AI Search Visibility: From Nice-to-Have to Marketing Battleground
AI search visibility is the practice of monitoring, measuring, and improving how a brand is mentioned, summarized, and cited inside AI-generated answers across search, assistants, and autonomous agents. As users move from clicking links to reading synthesized responses, brand appearance in AI answers now shapes awareness and preference long before a website visit. Large language models decide which vendors to list, which proof points to surface, and which sources to trust in AI-generated search results. That means brands can lose a buyer before any traditional analytics register interest. Enterprise marketing AI is shifting toward “answer engine optimization,” where teams treat AI answers as a primary discovery surface alongside classic SEO. The race is on to instrument this space with tools that make AI behavior visible and actionable for marketers, not just data scientists.

Inside Sitecore’s Scrunch Deal: Turning AI Answers into a Managed Channel
Sitecore has acquired Scrunch, an AI customer experience platform, in a deal Bloomberg valued at USD 225 million (approx. RM1,035 million) to pull AI search visibility into the heart of its digital experience platform. Scrunch’s Agent Experience Platform (AXP) shows brands where they appear, are omitted, or are misrepresented across AI systems such as ChatGPT, Google Gemini, Perplexity, and other AI-driven discovery surfaces, then recommends content changes to improve visibility and accuracy. According to Sitecore, Akamai saw “a 364% increase in brand presence for non-branded prompts and a 218% increase in citations using AXP-enabled pages.” AXP also reformats existing pages so AI agents can interpret them while preserving the human-facing experience. Fed into Sitecore’s content management, marketing, and asset workflows, these insights let teams turn diagnostics into content updates without switching platforms, treating AI answers as a channel they can plan, publish, and measure against.

Answer Engine Optimization Becomes an Enterprise Workflow
Scrunch was built around answer engine optimization, the idea that AI-native discovery requires brands to optimize for answers rather than blue links. Sitecore’s move folds this logic directly into enterprise content operations. Instead of running separate AI audits, marketers can see how AI-generated search results describe their products from inside the same environment where they plan and publish content. The combined platform connects an “insight layer” — where the brand appears, which competitors displace it, which pages drive citations — to execution steps such as updating copy, reformatting documentation for AI agents, and prioritizing assets that influence AI answers. This begins to close the loop from AI discovery data to real content decisions. Over time, answer engine optimization shifts from a one-off project to a continuous cycle: monitor brand appearance in AI answers, apply structured changes, then measure shifts in visibility, citations, traffic, and conversions.

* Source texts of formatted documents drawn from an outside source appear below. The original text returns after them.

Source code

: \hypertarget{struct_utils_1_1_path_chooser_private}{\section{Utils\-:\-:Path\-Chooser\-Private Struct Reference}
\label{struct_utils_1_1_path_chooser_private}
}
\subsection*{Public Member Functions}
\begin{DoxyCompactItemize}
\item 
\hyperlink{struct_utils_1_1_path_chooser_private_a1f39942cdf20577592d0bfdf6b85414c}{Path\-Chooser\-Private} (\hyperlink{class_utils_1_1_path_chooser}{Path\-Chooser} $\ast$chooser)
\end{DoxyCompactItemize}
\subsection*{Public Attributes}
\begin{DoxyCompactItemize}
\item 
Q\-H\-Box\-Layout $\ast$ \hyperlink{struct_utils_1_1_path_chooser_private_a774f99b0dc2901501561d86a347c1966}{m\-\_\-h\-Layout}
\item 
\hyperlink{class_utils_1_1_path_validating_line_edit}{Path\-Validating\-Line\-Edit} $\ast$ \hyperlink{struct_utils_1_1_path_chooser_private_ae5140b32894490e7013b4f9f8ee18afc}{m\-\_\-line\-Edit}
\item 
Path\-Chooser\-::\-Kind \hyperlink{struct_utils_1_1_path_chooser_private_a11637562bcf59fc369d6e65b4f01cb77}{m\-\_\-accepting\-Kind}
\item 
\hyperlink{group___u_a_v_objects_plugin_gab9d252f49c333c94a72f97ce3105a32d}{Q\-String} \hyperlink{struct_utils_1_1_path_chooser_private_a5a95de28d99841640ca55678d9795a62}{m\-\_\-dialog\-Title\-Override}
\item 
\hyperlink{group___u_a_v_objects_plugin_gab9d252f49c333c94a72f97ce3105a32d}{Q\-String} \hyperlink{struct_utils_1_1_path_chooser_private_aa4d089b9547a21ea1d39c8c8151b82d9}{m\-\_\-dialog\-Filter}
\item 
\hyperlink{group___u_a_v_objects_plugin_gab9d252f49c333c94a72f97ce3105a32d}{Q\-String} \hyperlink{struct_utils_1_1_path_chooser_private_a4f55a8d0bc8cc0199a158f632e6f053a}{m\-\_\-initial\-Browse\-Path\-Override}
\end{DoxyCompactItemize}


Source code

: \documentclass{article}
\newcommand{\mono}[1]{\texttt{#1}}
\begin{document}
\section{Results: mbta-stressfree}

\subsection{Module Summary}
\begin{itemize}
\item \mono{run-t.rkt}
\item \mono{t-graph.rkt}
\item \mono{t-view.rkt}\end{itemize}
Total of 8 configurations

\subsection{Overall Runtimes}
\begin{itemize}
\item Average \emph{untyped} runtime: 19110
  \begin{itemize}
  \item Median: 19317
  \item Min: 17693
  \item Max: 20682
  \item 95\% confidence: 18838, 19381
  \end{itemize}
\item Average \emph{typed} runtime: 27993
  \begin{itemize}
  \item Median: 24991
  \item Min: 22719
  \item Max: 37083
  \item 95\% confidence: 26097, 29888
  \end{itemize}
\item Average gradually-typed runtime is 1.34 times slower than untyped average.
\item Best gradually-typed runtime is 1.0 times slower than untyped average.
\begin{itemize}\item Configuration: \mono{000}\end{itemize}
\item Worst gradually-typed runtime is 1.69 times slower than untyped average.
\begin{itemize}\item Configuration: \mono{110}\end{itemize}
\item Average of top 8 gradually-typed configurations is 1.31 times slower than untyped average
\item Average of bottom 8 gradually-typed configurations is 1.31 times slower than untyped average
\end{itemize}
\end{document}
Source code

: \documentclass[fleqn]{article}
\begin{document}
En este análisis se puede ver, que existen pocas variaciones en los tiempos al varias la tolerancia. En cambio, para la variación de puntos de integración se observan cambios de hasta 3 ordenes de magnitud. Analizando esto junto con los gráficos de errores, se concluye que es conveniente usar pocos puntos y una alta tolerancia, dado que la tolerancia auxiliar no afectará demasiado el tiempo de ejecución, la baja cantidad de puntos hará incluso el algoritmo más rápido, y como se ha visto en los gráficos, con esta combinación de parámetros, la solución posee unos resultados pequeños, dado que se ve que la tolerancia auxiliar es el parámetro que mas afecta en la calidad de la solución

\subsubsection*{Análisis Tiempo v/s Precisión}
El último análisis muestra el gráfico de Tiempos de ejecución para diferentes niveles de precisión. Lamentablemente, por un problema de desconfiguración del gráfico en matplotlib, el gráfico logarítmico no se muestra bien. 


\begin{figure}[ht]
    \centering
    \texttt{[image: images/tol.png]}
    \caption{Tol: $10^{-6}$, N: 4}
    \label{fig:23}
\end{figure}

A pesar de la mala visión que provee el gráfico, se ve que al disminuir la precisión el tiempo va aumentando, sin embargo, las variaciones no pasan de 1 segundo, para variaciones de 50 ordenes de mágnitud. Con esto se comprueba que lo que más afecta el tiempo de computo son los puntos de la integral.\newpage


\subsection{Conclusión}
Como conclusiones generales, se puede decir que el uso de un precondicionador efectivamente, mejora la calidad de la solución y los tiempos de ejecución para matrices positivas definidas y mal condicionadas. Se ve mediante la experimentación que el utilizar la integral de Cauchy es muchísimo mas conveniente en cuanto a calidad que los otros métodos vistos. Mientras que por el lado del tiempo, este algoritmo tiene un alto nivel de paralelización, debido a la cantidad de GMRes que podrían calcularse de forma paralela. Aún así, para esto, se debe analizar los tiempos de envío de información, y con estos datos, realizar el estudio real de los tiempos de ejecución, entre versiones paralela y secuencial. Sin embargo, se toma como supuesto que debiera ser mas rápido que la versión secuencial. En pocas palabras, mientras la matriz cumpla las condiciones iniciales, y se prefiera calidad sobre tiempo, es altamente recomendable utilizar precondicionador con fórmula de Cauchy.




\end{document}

Sprinklr and Competitors Race to Map Brand Appearance in AI Answers
Sitecore is not alone. Sprinklr has launched LLM Insights within its Sprinklr Insights product to track and fix how brands appear across AI-generated search results. The tool gives customer experience and marketing teams real-time visibility into what large language models tell customers about them, surfacing cases where competitors dominate recommendations, prices are misreported, or outdated narratives persist. Early beta users found AI answers actively misrepresenting their brands at key decision points, often without any internal awareness. Sprinklr frames representation in AI platforms as “a critical driver of awareness and consideration,” echoing Sitecore’s argument that AI systems now influence buyer perception before any direct interaction. Together, these tools mark the rise of enterprise marketing AI products that treat AI assistants as media channels whose behavior needs monitoring, diagnostics, and content fixes, rather than as mysterious black boxes sitting outside the martech stack.

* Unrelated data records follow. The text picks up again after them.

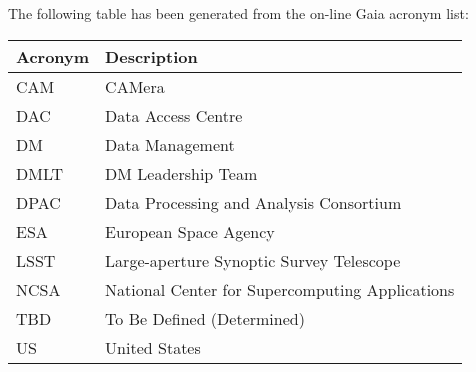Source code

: The following table has been generated from the on-line Gaia acronym list:
\newline\newline%
\addtocounter{table}{-1}
\begin{longtable}{|l|p{}|}\hline
\textbf{Acronym} & \textbf{Description}  \\\hline
CAM&CAMera \\\hline
DAC&Data Access Centre \\\hline
DM&Data Management \\\hline
DMLT&DM Leadership Team \\\hline
DPAC&Data Processing and Analysis Consortium \\\hline
ESA&European Space Agency \\\hline
LSST&Large-aperture Synoptic Survey Telescope \\\hline
NCSA&National Center for Supercomputing Applications \\\hline
TBD&To Be Defined (Determined) \\\hline
US&United States \\\hline
\end{longtable}
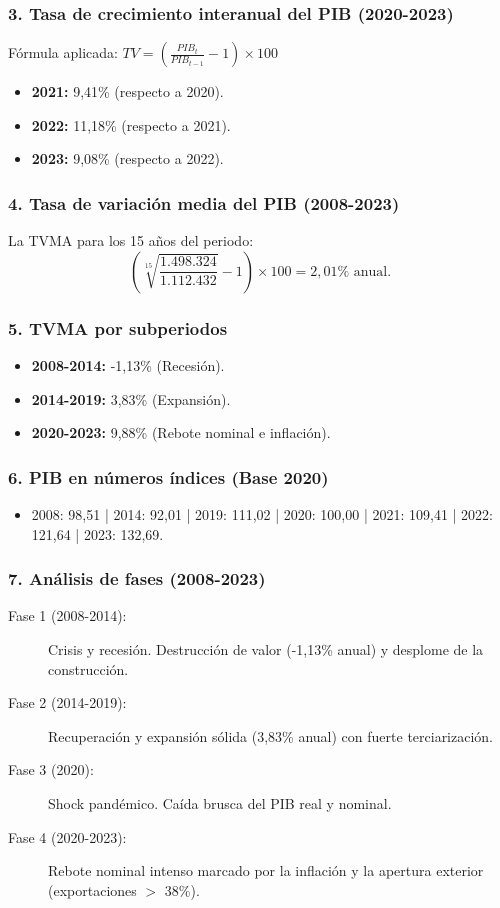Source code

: \subsubsection{3. Tasa de crecimiento interanual del PIB (2020-2023)}
Fórmula aplicada: $TV = \left(\frac{PIB_t}{PIB_{t-1}} - 1\right) \times 100$
\begin{itemize}
    \item \textbf{2021:} 9,41\% (respecto a 2020).
    \item \textbf{2022:} 11,18\% (respecto a 2021).
    \item \textbf{2023:} 9,08\% (respecto a 2022).
\end{itemize}

\subsubsection{4. Tasa de variación media del PIB (2008-2023)}
La TVMA para los 15 años del periodo:
\[ \left( \sqrt[15]{\frac{1.498.324}{1.112.432}} - 1 \right) \times 100 = 2,01\% \text{ anual.} \]

\subsubsection{5. TVMA por subperiodos}
\begin{itemize}
    \item \textbf{2008-2014:} -1,13\% (Recesión).
    \item \textbf{2014-2019:} 3,83\% (Expansión).
    \item \textbf{2020-2023:} 9,88\% (Rebote nominal e inflación).
\end{itemize}

\subsubsection{6. PIB en números índices (Base 2020)}
\begin{itemize}
    \item 2008: 98,51 | 2014: 92,01 | 2019: 111,02 | 2020: 100,00 | 2021: 109,41 | 2022: 121,64 | 2023: 132,69.
\end{itemize}

\subsubsection{7. Análisis de fases (2008-2023)}
\begin{description}
    \item[Fase 1 (2008-2014):] Crisis y recesión. Destrucción de valor (-1,13\% anual) y desplome de la construcción.
    \item[Fase 2 (2014-2019):] Recuperación y expansión sólida (3,83\% anual) con fuerte terciarización.
    \item[Fase 3 (2020):] Shock pandémico. Caída brusca del PIB real y nominal.
    \item[Fase 4 (2020-2023):] Rebote nominal intenso marcado por la inflación y la apertura exterior (exportaciones $>$ 38\%).
\end{description}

What This Shift Means for Marketing Strategy and Teams
The Scrunch acquisition and Sprinklr’s LLM Insights underline a pivot in enterprise priorities: controlling how AI search answers frame a brand is now a front-line marketing task. Teams can no longer assume that publishing helpful content will translate into accurate AI summaries. They need structured, machine-readable material, mapped to buyer questions, and instrumented for AI discovery management. Sitecore’s CEO Eric Stine argues that “the internet must be written for machines to understand if we want humans to experience it,” capturing a mindset change that blends content design, data modeling, and answer engine optimization. Practically, marketing organizations will add AI search visibility metrics — citations, share of answers, sentiment, competitor presence — alongside rankings and conversions. Content, SEO, and CX teams will collaborate on experiments that test how structured pages, FAQs, and documentation affect AI-generated answers, treating AI systems as influential intermediaries they can influence, not immutable gatekeepers.